Since the SPD remained the largest party in the Reichstag, President Ebert first asked Müller to form a new cabinet. Müller tried to convince the USPD to join his government, but its chairman refused to participate in any coalition that was not purely socialist and in which the USPD was not the majority party. As Müller was unwilling to work with the German People's Party (DVP), he handed back the task of forming a government.
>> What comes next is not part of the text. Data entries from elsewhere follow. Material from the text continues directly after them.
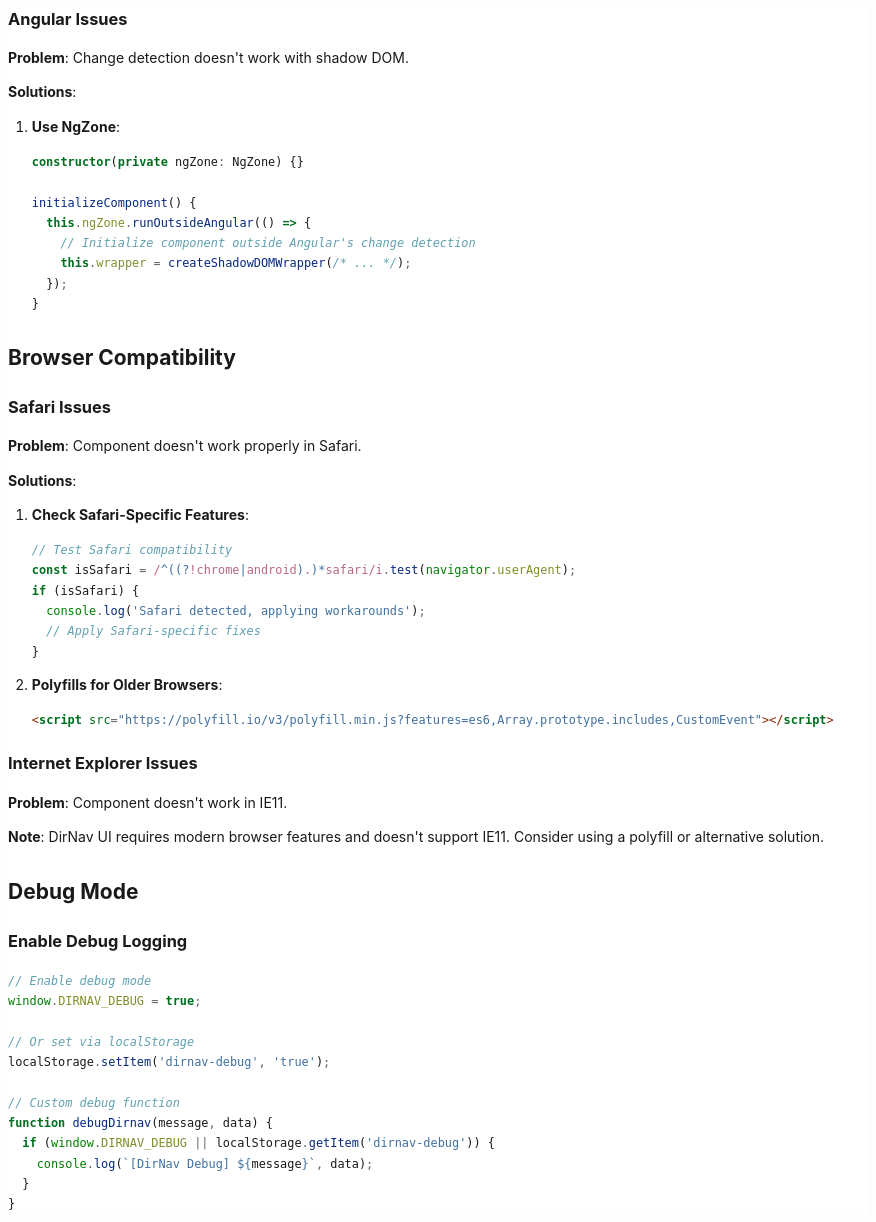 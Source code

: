 ### Angular Issues

**Problem**: Change detection doesn't work with shadow DOM.

**Solutions**:

1. **Use NgZone**:
   ```typescript
   constructor(private ngZone: NgZone) {}
   
   initializeComponent() {
     this.ngZone.runOutsideAngular(() => {
       // Initialize component outside Angular's change detection
       this.wrapper = createShadowDOMWrapper(/* ... */);
     });
   }
   ```

## Browser Compatibility

### Safari Issues

**Problem**: Component doesn't work properly in Safari.

**Solutions**:

1. **Check Safari-Specific Features**:
   ```javascript
   // Test Safari compatibility
   const isSafari = /^((?!chrome|android).)*safari/i.test(navigator.userAgent);
   if (isSafari) {
     console.log('Safari detected, applying workarounds');
     // Apply Safari-specific fixes
   }
   ```

2. **Polyfills for Older Browsers**:
   ```html
   <script src="https://polyfill.io/v3/polyfill.min.js?features=es6,Array.prototype.includes,CustomEvent"></script>
   ```

### Internet Explorer Issues

**Problem**: Component doesn't work in IE11.

**Note**: DirNav UI requires modern browser features and doesn't support IE11. Consider using a polyfill or alternative solution.

## Debug Mode

### Enable Debug Logging

```javascript
// Enable debug mode
window.DIRNAV_DEBUG = true;

// Or set via localStorage
localStorage.setItem('dirnav-debug', 'true');

// Custom debug function
function debugDirnav(message, data) {
  if (window.DIRNAV_DEBUG || localStorage.getItem('dirnav-debug')) {
    console.log(`[DirNav Debug] ${message}`, data);
  }
}
```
The "bourgeois" parties then decided to form a minority government without the Social Democrats. The SPD promised to support it in foreign policy and on questions of reparations to the Allies. The new government was formed by Constantin Fehrenbach of the Centre Party, who had been president of the National Assembly. It was based on the Centre Party, DDP and – for the first time – the centre-right DVP led by Gustav Stresemann, which had received 13.9% of the vote (up from 4.4% in 1919). The cabinet ended the period of government by the Weimar Coalition that had been in office from February 1919 to June 1920.